Я чувствую, как моя спина покрывается потом. Ладони становятся влажными.
– Отпечатки обуви в квартире Хебера. – Я поворачиваюсь к Мауритцон: – Мы работаем с квартирой. Криминалисты должны закончить все уже сегодня. Но там, похоже… ничего нет, кроме этих отпечатков. С большой долей вероятности это не тот человек, который стоял за контейнером на Дёбельнсгатан и не сам Хебер. Тот, кто побывал в квартире убитого, носил обувь сорок четвертого размера.
– Убийца вполне мог переобуться, – возражает Олауссон.
– Да, конечно. – Мауритцон стучит по столу костяшками пальцев, и я спрашиваю себя, делает ли она так всегда, когда раздражена. – Но насколько часто убийцы меняют ботинки с тридцать восьмого размера на сорок четвертый?.. В любом случае отпечатки обуви сами по себе бесполезны.
– А что с его мобильником? – спрашиваю я.
– Все еще не найден. – Бирк пролистывает свои бумаги. – Последний исходящий звонок с мобильника Хебера зарегистрирован возле университета, предположительно от получаса до сорока пяти минут до смерти. Но с кем он разговаривал, установить таким образом невозможно. Нам нужен список звонков, чем скорей, тем лучше. Мы вряд ли получим его раньше завтрашнего вечера. В настоящий момент телефон Хебера предположительно отключен. Если он, конечно, не покоится на дне озера Меларен.
– Мы должны найти его, где бы он ни был, – резюмирует Олауссон и поворачивается ко мне. – Так что ты там говорил насчет респондента пятнадцать семьдесят девять?
– Пятнадцать девяносто девять, – поправляю я.
– Хорошо, пусть так, – соглашается Олауссон. – Он ведь вполне может быть убийцей?
– Не думаю, – возражаю я.
– Почему?
– Кое-что не стыкуется.
– Он имеет в виду направление удара, – поясняет Мауритцон. – Если Хебер ждал респондента пятнадцать девяносто девять и явился на встречу раньше его, то вряд ли стоял бы спиной к переулку.
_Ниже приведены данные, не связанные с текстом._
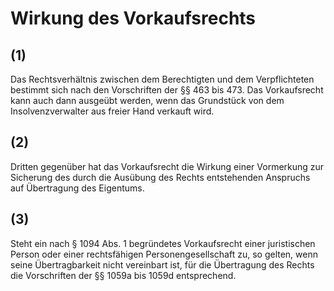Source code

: # Wirkung des Vorkaufsrechts



## (1)

 Das Rechtsverhältnis zwischen dem Berechtigten und dem Verpflichteten bestimmt sich nach den Vorschriften der §§ 463 bis 473. Das Vorkaufsrecht kann auch dann ausgeübt werden, wenn das Grundstück von dem Insolvenzverwalter aus freier Hand verkauft wird.

## (2)

 Dritten gegenüber hat das Vorkaufsrecht die Wirkung einer Vormerkung zur Sicherung des durch die Ausübung des Rechts entstehenden Anspruchs auf Übertragung des Eigentums.

## (3)

 Steht ein nach § 1094 Abs. 1 begründetes Vorkaufsrecht einer juristischen Person oder einer rechtsfähigen Personengesellschaft zu, so gelten, wenn seine Übertragbarkeit nicht vereinbart ist, für die Übertragung des Rechts die Vorschriften der §§ 1059a bis 1059d entsprechend. 


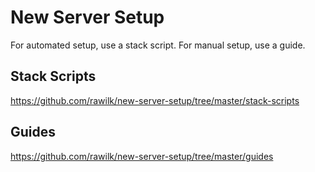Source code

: # New Server Setup
For automated setup, use a stack script. For manual setup, use a guide.

## Stack Scripts
https://github.com/rawilk/new-server-setup/tree/master/stack-scripts

## Guides
https://github.com/rawilk/new-server-setup/tree/master/guides
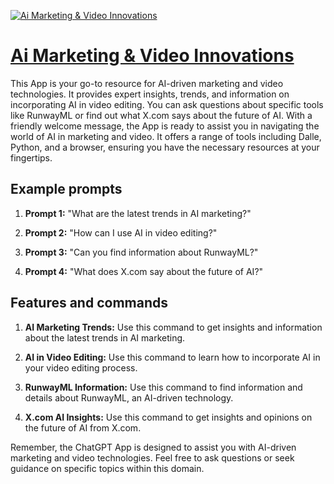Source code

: [![Ai Marketing & Video Innovations](https://files.oaiusercontent.com/file-up8ZjRjSOMTnwXbWApXcYnY5?se=2123-10-18T08%3A43%3A12Z&sp=r&sv=2021-08-06&sr=b&rscc=max-age%3D31536000%2C%20immutable&rscd=attachment%3B%20filename%3Dchrisvanvleuten_Create_an_image_that_can_serve_as_a_model_for_m_1d2680fc-d2bf-49e8-95bb-eecec7367ed5.png&sig=cat5qeos7fGMOhLA9xeBOX1WznRPJVPQJ6JHPRFr2do%3D)](https://chat.openai.com/g/g-YJKPEzG9i-ai-marketing-video-innovations)

# [Ai Marketing & Video Innovations](https://chat.openai.com/g/g-YJKPEzG9i-ai-marketing-video-innovations)

This App is your go-to resource for AI-driven marketing and video technologies. It provides expert insights, trends, and information on incorporating AI in video editing. You can ask questions about specific tools like RunwayML or find out what X.com says about the future of AI. With a friendly welcome message, the App is ready to assist you in navigating the world of AI in marketing and video. It offers a range of tools including Dalle, Python, and a browser, ensuring you have the necessary resources at your fingertips.

## Example prompts

1. **Prompt 1:** "What are the latest trends in AI marketing?"

2. **Prompt 2:** "How can I use AI in video editing?"

3. **Prompt 3:** "Can you find information about RunwayML?"

4. **Prompt 4:** "What does X.com say about the future of AI?"

## Features and commands

1. **AI Marketing Trends:** Use this command to get insights and information about the latest trends in AI marketing.

2. **AI in Video Editing:** Use this command to learn how to incorporate AI in your video editing process.

3. **RunwayML Information:** Use this command to find information and details about RunwayML, an AI-driven technology.

4. **X.com AI Insights:** Use this command to get insights and opinions on the future of AI from X.com.

Remember, the ChatGPT App is designed to assist you with AI-driven marketing and video technologies. Feel free to ask questions or seek guidance on specific topics within this domain.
Логичнее было бы предположить, что он смотрел в ту сторону, откуда должен был появиться пятнадцать девяносто девять, согласитесь. Если же Хебер вошел во двор позже пятнадцать девяносто девять, тем более маловероятно, что он повернулся к нему задом.
Мобильник Олауссона сигналит. Имя, высветившееся на дисплее, начинается с буквы Г – вот и все, что я успеваю заметить.
– Звучит разумно, – резюмирует Олауссон. – Что ж, будем над этим работать. И выясните, что же такого узнал Хебер. Или… – Он встряхивается и поднимается со стула. – Действуйте, у меня своя работа.
Олауссон захлопывает папку и выходит из комнаты совещаний с ней и прижатым к уху мобильником.
– Он даже не взглянул! – шепотом восклицает Мауритцон. – Я потратила на этот протокол несколько часов.
Бирк, бывший на удивление молчаливым во время совещания, переводит взгляд то на меня, то на Мауритцон, то на стул, словно ошарашенный внезапным уходом Олауссона.
– Чертов идиот, – резюмирует он.
Я поднимаюсь.
– Куда ты? – спрашивает Бирк.
– Так… почитаю немного.
– Копии, которые ты так и не снял?
– Что-то вроде того.
Бирк косится на Мауритцон, как будто только из опасения, что она уснет.
– Сумасшедший дом, – ворчит он.
Подкрепившись двумя чашками кофе, я устраиваюсь в своем кабинете с «полевыми заметками» Хебера. Фигура убитого социолога стоит у меня перед глазами темной тенью, которую я прогоняю, пытаясь сосредоточиться на чтении.
В первых записях чувствуется его неуверенность. Хебер будто движется ощупью. Он намечает возможные направления работы, оперируя терминами, смысл которых не вполне мне ясен.
В январе Хебер налаживает контакты с представителями автономных движений и начинает «полевые исследования». Вот и все, что касается января.